* **ASSIGNED TASK**: What you return must be an exact copy of the lines in the listing below between the line holding "#### 5.1. Changing the measure" and the line holding "You can choose between", inclusive, and nothing more.

____ RECORDS TO PROCESS

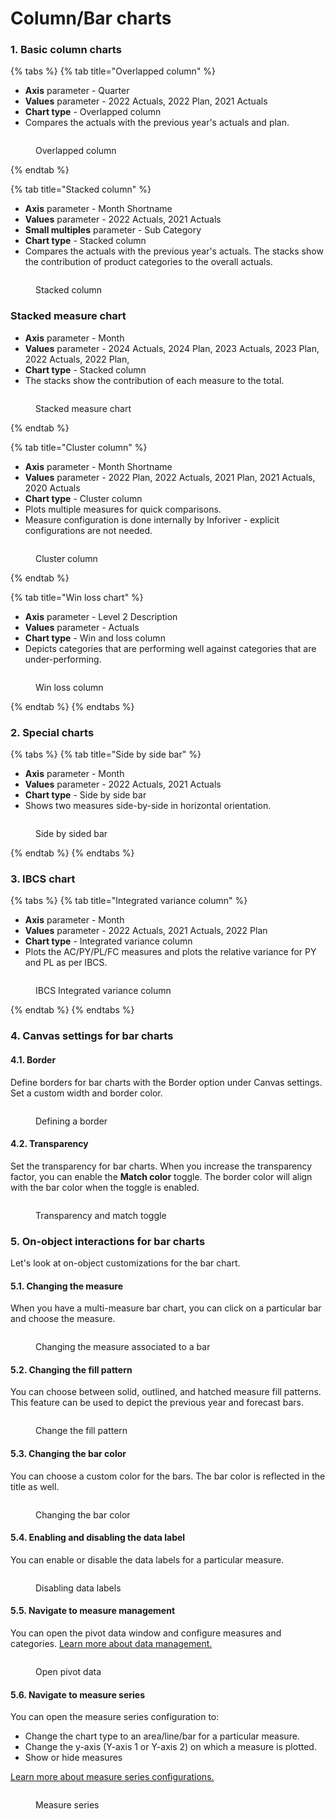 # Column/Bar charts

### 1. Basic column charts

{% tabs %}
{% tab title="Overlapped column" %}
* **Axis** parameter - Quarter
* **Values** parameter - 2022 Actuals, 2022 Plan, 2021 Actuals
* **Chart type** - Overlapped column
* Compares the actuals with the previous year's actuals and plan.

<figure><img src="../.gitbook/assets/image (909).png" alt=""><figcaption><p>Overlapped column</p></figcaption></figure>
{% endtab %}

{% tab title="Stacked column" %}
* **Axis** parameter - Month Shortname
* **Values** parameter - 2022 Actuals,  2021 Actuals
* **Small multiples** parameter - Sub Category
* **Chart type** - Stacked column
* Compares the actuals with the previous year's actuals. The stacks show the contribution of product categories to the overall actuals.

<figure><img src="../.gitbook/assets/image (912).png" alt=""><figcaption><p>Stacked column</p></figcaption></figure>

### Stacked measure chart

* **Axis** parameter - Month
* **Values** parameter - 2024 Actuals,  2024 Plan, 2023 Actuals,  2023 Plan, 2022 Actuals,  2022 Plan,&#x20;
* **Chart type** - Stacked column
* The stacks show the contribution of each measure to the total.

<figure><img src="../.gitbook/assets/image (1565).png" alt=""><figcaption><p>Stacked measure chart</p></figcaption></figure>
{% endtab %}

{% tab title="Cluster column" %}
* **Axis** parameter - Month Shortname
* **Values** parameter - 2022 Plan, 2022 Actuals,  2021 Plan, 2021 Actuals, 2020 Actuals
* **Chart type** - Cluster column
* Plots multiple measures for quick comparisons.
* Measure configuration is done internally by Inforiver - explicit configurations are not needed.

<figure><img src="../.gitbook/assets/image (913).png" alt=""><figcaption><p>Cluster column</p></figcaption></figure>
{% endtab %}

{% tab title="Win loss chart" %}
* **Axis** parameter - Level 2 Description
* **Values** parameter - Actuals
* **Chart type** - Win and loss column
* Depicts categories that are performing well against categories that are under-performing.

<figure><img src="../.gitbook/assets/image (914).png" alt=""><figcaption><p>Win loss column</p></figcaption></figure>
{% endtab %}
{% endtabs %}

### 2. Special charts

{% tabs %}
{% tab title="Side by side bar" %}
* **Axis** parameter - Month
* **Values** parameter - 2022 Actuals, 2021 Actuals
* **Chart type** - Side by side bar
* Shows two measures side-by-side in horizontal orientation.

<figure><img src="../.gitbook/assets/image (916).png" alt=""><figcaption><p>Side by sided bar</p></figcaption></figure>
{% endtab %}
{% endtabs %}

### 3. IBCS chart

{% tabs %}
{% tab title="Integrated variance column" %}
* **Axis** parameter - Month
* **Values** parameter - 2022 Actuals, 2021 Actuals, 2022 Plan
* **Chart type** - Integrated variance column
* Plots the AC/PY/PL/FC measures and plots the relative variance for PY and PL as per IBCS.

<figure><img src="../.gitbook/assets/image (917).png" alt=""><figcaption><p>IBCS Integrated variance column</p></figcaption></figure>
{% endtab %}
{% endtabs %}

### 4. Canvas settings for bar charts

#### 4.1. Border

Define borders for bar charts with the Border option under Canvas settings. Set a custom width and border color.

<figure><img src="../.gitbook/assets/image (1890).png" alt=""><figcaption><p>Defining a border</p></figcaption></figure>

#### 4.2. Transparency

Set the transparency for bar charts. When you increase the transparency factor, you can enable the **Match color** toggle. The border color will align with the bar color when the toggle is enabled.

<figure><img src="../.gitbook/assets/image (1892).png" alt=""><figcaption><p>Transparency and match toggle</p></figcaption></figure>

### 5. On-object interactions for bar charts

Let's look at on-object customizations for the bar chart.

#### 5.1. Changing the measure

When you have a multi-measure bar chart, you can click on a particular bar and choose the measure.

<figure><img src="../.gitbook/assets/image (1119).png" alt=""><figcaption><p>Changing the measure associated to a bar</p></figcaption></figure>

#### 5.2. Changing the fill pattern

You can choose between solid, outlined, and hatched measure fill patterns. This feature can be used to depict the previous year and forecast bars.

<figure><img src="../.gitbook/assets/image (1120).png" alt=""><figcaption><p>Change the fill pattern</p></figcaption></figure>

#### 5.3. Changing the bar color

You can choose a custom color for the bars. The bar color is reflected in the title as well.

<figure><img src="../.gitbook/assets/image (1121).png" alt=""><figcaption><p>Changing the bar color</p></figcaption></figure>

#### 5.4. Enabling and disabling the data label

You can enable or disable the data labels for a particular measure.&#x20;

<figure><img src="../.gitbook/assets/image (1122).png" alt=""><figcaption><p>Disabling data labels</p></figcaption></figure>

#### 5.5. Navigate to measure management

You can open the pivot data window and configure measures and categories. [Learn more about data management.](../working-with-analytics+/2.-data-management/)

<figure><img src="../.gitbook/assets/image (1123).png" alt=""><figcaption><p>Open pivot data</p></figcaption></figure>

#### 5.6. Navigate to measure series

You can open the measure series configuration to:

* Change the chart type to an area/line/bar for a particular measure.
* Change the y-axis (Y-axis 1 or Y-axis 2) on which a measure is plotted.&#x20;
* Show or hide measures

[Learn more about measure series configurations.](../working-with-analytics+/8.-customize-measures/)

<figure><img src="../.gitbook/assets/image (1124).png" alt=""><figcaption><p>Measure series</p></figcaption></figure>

________

* **RESULT OF THE EXERCISE**:
#### 5.1. Changing the measure

When you have a multi-measure bar chart, you can click on a particular bar and choose the measure.

<figure><img src="../.gitbook/assets/image (1119).png" alt=""><figcaption><p>Changing the measure associated to a bar</p></figcaption></figure>

#### 5.2. Changing the fill pattern

You can choose between solid, outlined, and hatched measure fill patterns. This feature can be used to depict the previous year and forecast bars.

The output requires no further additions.